Source data
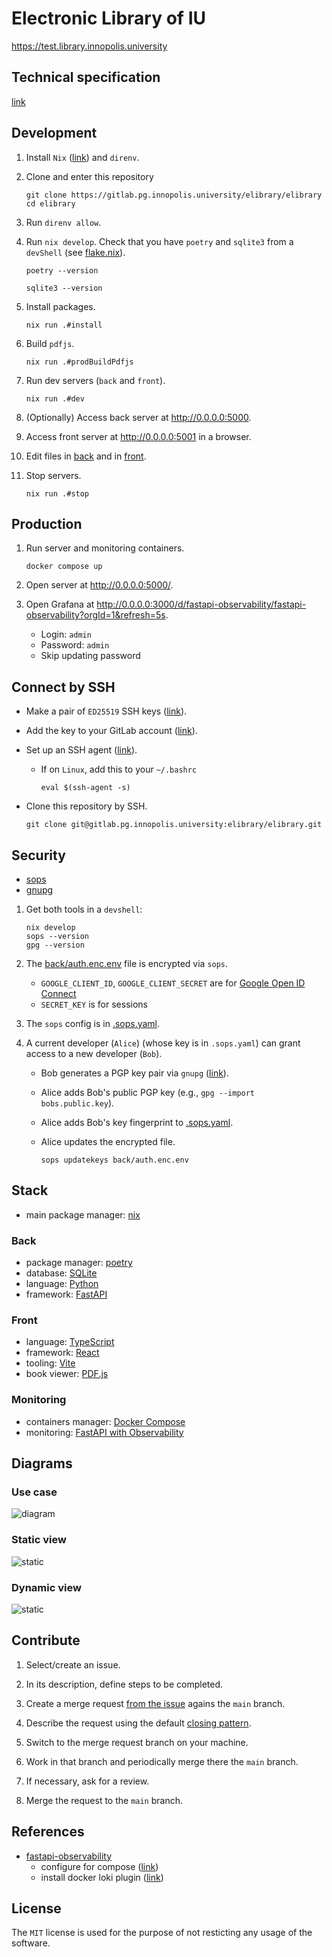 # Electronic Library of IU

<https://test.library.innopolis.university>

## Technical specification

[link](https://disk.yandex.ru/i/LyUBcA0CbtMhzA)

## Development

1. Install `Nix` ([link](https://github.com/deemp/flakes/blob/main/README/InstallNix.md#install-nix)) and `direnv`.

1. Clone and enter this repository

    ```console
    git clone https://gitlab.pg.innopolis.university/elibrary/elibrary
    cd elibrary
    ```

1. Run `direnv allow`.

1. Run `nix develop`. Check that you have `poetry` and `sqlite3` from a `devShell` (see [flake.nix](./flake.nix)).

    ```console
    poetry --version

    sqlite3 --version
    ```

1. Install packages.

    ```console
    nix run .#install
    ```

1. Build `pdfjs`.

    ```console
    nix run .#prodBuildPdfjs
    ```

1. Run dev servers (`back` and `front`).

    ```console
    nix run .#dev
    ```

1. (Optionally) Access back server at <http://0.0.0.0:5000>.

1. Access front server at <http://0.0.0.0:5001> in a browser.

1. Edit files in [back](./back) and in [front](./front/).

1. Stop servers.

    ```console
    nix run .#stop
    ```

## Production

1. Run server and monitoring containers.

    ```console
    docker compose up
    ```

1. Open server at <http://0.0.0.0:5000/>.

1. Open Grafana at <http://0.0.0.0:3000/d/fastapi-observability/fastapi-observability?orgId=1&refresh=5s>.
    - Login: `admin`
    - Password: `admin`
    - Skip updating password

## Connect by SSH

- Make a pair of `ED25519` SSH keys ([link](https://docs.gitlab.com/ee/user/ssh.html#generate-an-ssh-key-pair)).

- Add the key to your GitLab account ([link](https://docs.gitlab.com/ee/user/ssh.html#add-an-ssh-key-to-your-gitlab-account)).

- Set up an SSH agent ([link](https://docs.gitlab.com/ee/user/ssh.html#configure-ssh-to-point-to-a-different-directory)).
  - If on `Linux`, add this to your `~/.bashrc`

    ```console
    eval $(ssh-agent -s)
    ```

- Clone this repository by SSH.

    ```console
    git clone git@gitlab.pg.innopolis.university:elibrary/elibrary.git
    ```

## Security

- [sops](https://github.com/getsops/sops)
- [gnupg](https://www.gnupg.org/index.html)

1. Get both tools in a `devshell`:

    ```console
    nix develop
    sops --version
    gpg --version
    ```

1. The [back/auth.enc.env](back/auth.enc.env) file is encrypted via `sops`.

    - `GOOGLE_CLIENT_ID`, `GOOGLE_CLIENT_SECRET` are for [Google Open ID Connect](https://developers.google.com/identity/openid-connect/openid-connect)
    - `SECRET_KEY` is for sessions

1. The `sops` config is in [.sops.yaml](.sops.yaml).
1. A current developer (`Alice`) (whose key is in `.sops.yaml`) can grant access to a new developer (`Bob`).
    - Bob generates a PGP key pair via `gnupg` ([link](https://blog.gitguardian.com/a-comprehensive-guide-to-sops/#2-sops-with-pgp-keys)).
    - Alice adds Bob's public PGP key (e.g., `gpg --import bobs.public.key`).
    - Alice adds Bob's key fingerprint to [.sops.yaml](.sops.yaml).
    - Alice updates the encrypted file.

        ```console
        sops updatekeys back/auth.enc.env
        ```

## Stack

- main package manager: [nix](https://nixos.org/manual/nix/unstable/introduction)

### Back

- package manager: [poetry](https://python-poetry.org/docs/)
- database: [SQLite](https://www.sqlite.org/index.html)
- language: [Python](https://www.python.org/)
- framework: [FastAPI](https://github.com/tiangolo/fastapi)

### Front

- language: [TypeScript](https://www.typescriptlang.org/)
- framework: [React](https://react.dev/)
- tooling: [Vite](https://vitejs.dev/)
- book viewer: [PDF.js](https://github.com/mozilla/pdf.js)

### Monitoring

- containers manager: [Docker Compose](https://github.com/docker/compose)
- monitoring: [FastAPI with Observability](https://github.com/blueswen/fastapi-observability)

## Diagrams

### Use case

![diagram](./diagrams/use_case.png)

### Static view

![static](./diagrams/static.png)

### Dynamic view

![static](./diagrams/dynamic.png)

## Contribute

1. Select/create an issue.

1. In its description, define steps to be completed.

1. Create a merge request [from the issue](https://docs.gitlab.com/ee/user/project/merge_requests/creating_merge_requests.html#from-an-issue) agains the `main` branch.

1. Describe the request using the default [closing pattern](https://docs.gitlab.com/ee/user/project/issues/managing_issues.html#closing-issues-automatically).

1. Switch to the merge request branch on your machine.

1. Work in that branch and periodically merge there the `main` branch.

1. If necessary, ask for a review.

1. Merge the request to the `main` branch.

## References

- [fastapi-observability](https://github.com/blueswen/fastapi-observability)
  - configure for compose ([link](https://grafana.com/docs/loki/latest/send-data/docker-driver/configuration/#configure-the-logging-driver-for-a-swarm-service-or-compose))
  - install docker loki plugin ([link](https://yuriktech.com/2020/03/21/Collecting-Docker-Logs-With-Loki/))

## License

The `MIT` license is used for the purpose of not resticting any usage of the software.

* * *

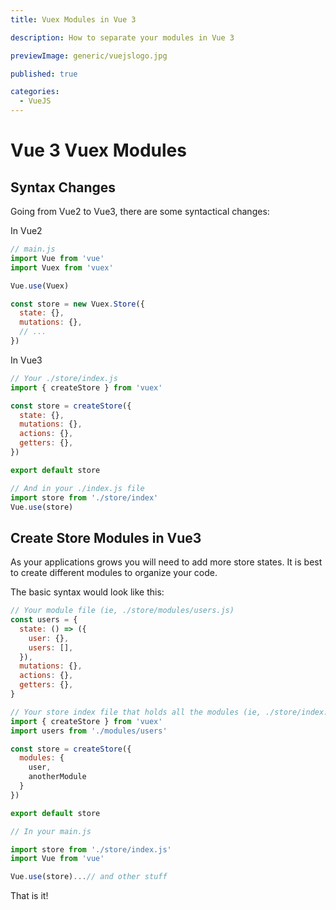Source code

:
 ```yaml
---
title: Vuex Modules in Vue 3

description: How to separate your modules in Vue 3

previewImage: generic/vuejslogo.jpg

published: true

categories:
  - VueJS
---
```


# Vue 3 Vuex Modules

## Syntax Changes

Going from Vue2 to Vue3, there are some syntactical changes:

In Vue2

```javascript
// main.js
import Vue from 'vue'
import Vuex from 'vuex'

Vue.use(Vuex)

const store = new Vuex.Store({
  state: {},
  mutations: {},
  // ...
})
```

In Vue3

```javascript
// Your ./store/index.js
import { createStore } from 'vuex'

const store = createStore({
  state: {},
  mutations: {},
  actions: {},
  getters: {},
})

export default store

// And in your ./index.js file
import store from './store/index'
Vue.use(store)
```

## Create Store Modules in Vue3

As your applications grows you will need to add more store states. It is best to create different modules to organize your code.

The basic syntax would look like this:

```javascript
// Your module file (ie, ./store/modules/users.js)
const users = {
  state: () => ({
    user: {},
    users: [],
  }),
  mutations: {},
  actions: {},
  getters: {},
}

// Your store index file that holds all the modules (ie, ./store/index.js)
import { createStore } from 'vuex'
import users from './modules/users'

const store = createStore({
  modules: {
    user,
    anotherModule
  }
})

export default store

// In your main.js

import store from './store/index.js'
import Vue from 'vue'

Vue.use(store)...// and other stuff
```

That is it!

Work task
Collect every line above that contains the word "repository".

Answer
1. Clone and enter this repository
- Clone this repository by SSH.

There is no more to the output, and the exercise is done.